The proposed plan and the disclosure statement are available via the court's website. A PACER password is required to access documents on the site. The company's bankruptcy case number is 03-3057(RDD). Additional information regarding the company's reorganization is available at www.algx.com/restructuring.
On February 13, 2004, Allegiance selected XO Communications Inc. as the winning bidder to purchase substantially all of the assets of Allegiance Telecom and its subsidiaries, including the stock of Allegiance's regulated operating subsidiaries. XO will not purchase Allegiance's customer premises equipment sales and maintenance business operated under the name of Shared Technologies, its dedicated dial-up access services business with Level 3, and certain other Allegiance assets and operations.

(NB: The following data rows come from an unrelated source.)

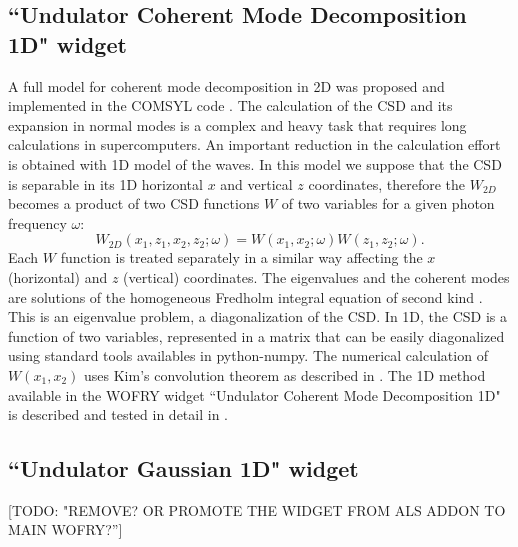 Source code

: \documentclass{iopconfser}
\newcommand{\todo}[1]{{\color{red}[TODO: "#1'']}}
\begin{document}
\subsection{``Undulator Coherent Mode Decomposition 1D" widget}
\label{sec:CMD}

A full model for coherent mode decomposition in 2D was proposed and implemented in the COMSYL code \cite{glass2017}. The calculation of the CSD and its expansion in normal modes is a complex and heavy task that requires long calculations in supercomputers. 
An important reduction in the calculation effort is obtained with 1D model of the waves. In this model we suppose that the CSD is separable in its 1D horizontal $x$ and vertical $z$ coordinates, therefore the $W_{2D}$ becomes a product of two CSD functions $W$ of two variables for a given photon frequency $\omega$:
\begin{equation}
W_{2D}(x_1,z_1,x_2,z_2;\omega) = W(x_1,x_2;\omega) W(z_1,z_2;\omega).
\label{eq:CSD_2D}
\end{equation}
Each $W$ function is treated separately in a similar way affecting the $x$ (horizontal) and $z$ (vertical) coordinates.
The eigenvalues and the coherent modes are solutions of the homogeneous Fredholm integral equation of second kind \cite{glass2017}. This is an eigenvalue problem, a diagonalization of the CSD.  In 1D, the CSD is a function of two variables, represented in a matrix that can be easily diagonalized using standard tools availables in python-numpy. The numerical calculation of $W(x_1,x_2)$ uses Kim's convolution theorem \cite{kim1986b} as described in \cite{glass2017}. 
The 1D method  available in the WOFRY widget ``Undulator Coherent Mode Decomposition 1D" is described and tested in detail in \cite{SanchezdelRio2022CMD}.

\subsection{``Undulator Gaussian 1D" widget} \todo{REMOVE? OR PROMOTE THE WIDGET FROM ALS ADDON TO MAIN WOFRY?}
\label{sec:undulatorG}
\end{document}
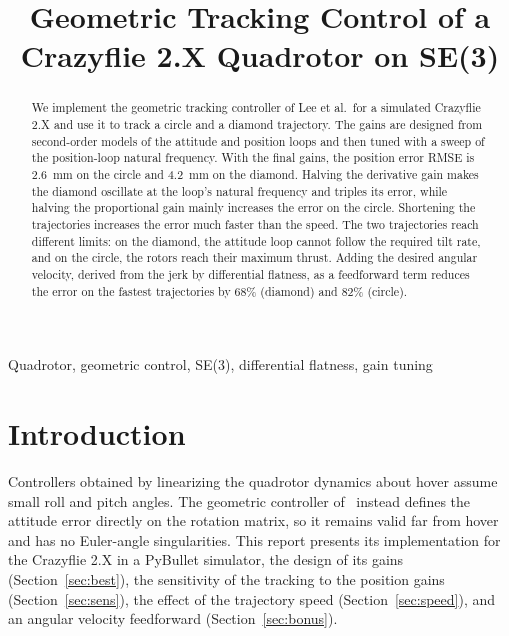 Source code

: \documentclass[conference]{IEEEtran}
\begin{document}
\title{Geometric Tracking Control of a Crazyflie 2.X Quadrotor on SE(3)}

\author{
}

\maketitle

\begin{abstract}
We implement the geometric tracking controller of Lee et al.\ for a simulated
Crazyflie 2.X and use it to track a circle and a diamond trajectory. The
gains are designed from second-order models of the attitude and position
loops and then tuned with a sweep of the position-loop natural frequency.
With the final gains, the position error RMSE is 2.6~mm on the circle and
4.2~mm on the diamond. Halving the derivative gain makes the diamond
oscillate at the loop's natural frequency and triples its error, while
halving the proportional gain mainly increases the error on the circle.
Shortening the trajectories increases the error much faster than the speed.
The two trajectories reach different limits: on the diamond, the attitude
loop cannot follow the required tilt rate, and on the circle, the rotors
reach their maximum thrust. Adding the desired angular velocity, derived
from the jerk by differential flatness, as a feedforward term reduces the
error on the fastest trajectories by 68\% (diamond) and 82\% (circle).
\end{abstract}

\begin{IEEEkeywords}
Quadrotor, geometric control, SE(3), differential flatness, gain tuning
\end{IEEEkeywords}

\section{Introduction}
Controllers obtained by linearizing the quadrotor dynamics about hover assume
small roll and pitch angles. The geometric controller of~\cite{lee} instead
defines the attitude error directly on the rotation matrix, so it remains
valid far from hover and has no Euler-angle singularities. This report
presents its implementation for the Crazyflie 2.X in a PyBullet simulator,
the design of its gains (Section~\ref{sec:best}), the sensitivity of the
tracking to the position gains (Section~\ref{sec:sens}), the effect of
the trajectory speed (Section~\ref{sec:speed}), and an angular velocity
feedforward (Section~\ref{sec:bonus}).
\end{document}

Under the terms of its bid, XO will purchase substantially all of Allegiance's assets for approximately $311 million in cash and approximately 45.38 million shares of XO common stock. The bid was approved by the court on February 19, 2004, and is currently undergoing certain federal and state government approvals. The company anticipates that subsequent to receipt of the federal approvals, which are expected by mid-April, 2004, XO Communications will run the Allegiance business under the terms of an operating agreement until final closing.
Allegiance also recently announced that it reached a settlement with Level 3 Communications, which subject to approval of the Allegiance bankruptcy court and other conditions, would terminate a multi-year contract Level 3 has to purchase wholesale dial access services, including the use of operating equipment, from Allegiance. Under this settlement, Level 3 has agreed to pay Allegiance $54 million in cash in exchange for Allegiance's contract with Level 3 and certain associated assets dedicated to this contract.
With the sale to XO and the settlement agreement with Level 3, Allegiance's remaining operations consist of its Shared Technology customer premises equipment installation, and maintenance business and the Allegiance shared hosting business. The company plans to operate the Shared Technology business as a free-standing enterprise, the stock of which will be held for the benefit of, or distributed to, the Allegiance creditors. Allegiance is in the process of selling its shared hosting business.